Whenever you do something bold like creating a club or group, you have a clearly defined starting point, but no idea where it will end.  I’ve started a few that are still around, but I’m not part of them anymore.  I’ve also started a few that don’t exist anymore.  Thankfully, last time I checked, I still do, though…  I think…

Anyway, to find something that is your passion and share it with others is a great gift.  To be unselfish enough to open it up to anyone is extraordinary and then to believe in it enough to carry it on for essentially a lifetime is truly unique and very special.
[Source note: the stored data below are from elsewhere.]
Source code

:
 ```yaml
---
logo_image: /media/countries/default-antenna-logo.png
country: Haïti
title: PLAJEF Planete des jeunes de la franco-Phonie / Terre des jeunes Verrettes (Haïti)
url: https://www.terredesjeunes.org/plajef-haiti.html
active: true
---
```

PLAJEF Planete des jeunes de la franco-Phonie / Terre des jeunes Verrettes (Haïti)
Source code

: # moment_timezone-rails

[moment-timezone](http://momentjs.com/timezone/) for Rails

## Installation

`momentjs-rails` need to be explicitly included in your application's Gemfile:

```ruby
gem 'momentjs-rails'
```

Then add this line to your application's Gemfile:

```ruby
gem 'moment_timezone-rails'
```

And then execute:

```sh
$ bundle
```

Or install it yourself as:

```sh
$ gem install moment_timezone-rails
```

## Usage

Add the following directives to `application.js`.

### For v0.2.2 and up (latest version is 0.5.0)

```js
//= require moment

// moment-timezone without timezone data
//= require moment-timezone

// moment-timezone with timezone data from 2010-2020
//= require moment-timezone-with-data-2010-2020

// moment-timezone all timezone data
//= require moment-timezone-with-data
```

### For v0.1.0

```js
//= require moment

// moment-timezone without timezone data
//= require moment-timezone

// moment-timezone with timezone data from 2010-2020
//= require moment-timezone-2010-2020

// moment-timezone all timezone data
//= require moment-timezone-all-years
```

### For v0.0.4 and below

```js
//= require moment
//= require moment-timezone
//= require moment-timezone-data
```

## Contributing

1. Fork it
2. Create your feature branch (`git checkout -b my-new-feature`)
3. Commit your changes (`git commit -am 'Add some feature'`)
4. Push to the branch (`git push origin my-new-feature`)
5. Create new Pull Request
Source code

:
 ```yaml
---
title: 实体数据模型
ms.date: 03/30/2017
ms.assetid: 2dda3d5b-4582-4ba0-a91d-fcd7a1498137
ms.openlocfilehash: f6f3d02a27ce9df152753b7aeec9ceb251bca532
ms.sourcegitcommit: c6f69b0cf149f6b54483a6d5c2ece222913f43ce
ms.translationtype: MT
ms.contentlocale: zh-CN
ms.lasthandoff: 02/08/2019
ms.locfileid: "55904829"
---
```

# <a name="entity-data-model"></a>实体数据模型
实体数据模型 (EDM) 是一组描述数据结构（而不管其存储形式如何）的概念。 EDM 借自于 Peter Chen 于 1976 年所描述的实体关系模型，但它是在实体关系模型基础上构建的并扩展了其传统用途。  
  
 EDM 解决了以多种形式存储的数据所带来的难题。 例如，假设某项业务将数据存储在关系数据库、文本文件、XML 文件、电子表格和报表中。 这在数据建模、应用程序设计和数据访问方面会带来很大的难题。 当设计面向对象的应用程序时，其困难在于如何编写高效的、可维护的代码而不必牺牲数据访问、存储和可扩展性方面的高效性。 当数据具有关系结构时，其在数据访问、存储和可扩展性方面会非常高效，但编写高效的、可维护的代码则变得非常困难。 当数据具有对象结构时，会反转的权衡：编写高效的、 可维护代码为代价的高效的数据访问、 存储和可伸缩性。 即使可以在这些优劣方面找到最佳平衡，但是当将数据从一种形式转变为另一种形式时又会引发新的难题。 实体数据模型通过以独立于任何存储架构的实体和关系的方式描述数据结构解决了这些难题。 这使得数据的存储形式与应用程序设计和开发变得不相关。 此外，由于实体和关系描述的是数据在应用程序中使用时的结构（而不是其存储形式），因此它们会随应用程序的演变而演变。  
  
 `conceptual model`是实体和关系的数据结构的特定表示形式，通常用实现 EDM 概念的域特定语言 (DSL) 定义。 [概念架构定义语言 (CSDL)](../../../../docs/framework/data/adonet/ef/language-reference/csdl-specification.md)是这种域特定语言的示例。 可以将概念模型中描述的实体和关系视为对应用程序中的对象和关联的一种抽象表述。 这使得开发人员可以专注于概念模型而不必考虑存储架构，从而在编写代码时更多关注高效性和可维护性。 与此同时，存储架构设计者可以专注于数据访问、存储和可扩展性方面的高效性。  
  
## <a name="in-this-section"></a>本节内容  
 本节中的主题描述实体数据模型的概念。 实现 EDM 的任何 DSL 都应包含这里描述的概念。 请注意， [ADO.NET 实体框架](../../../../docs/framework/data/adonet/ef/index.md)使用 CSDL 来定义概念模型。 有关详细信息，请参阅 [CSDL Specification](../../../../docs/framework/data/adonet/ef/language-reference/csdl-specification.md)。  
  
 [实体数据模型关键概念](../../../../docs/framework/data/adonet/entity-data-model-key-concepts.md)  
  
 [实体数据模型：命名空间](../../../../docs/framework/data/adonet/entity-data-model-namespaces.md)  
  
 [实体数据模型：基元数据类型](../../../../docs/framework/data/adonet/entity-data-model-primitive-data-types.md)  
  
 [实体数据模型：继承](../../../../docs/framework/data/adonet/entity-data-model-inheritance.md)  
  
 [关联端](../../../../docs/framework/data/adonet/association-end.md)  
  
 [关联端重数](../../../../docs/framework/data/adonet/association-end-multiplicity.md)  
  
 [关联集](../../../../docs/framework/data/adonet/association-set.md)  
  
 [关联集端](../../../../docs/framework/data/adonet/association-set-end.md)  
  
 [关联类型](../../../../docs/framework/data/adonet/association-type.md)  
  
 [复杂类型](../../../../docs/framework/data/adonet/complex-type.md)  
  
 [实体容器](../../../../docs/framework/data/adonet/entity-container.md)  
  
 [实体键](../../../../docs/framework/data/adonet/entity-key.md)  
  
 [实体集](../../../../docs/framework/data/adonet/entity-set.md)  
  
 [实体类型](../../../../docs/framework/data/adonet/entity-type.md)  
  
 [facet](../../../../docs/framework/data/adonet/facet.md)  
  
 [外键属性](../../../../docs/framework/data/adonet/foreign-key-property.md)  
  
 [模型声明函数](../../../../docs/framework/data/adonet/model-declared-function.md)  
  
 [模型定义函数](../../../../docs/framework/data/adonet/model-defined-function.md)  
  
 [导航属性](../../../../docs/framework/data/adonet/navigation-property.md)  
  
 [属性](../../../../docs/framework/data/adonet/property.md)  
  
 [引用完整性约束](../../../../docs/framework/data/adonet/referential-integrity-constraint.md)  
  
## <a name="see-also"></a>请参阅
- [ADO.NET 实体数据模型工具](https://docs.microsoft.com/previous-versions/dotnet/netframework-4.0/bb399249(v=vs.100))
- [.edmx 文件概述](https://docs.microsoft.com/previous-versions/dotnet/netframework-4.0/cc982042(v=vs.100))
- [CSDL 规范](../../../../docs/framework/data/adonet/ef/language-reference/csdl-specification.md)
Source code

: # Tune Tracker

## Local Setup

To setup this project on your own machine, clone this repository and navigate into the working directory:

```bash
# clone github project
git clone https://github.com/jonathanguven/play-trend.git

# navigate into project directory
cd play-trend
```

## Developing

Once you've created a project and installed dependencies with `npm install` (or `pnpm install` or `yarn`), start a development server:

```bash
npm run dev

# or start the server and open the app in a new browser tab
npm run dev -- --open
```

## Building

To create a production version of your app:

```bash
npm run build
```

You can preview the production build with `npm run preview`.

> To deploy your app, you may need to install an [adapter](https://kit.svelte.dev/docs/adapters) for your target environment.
When the founding members of our local multisport club first sat down over a post run beer and batted around the idea of forming a club, I wonder if they ever could have fathomed what it would become.  I know a few of the names and a bit of the history behind the club, but it has been in existence for close to 10 years (thanks Brad and Mackenzie for the correction).  I have only been privileged to be a part of it for three years.  I don’t know the relationships, the politics, the ins, the outs, the opinions.  What I do know is this.  If it weren’t for the Columbia Multisport Club, I would never have achieved many of the goals I set for myself.  And these are NOT small goals.  Because of the existence of this club I:

Lost 50 pounds

Ran a 4 half marathons

Ran a full marathon

Ran a hundred miles in a month (actually it was 124)

Learned to swim (overcoming a pretty big fear of the water)

And soon:

Compete in a Duathlon (this Saturday)

Compete in a triathlon (May 9)

To some, including those founding members of this club, these may seem trivial or insignificant.  Some of the founders of this group have completed multiple Iron Man’s, ultramarathons, and any number of other ridiculously hard human achievements.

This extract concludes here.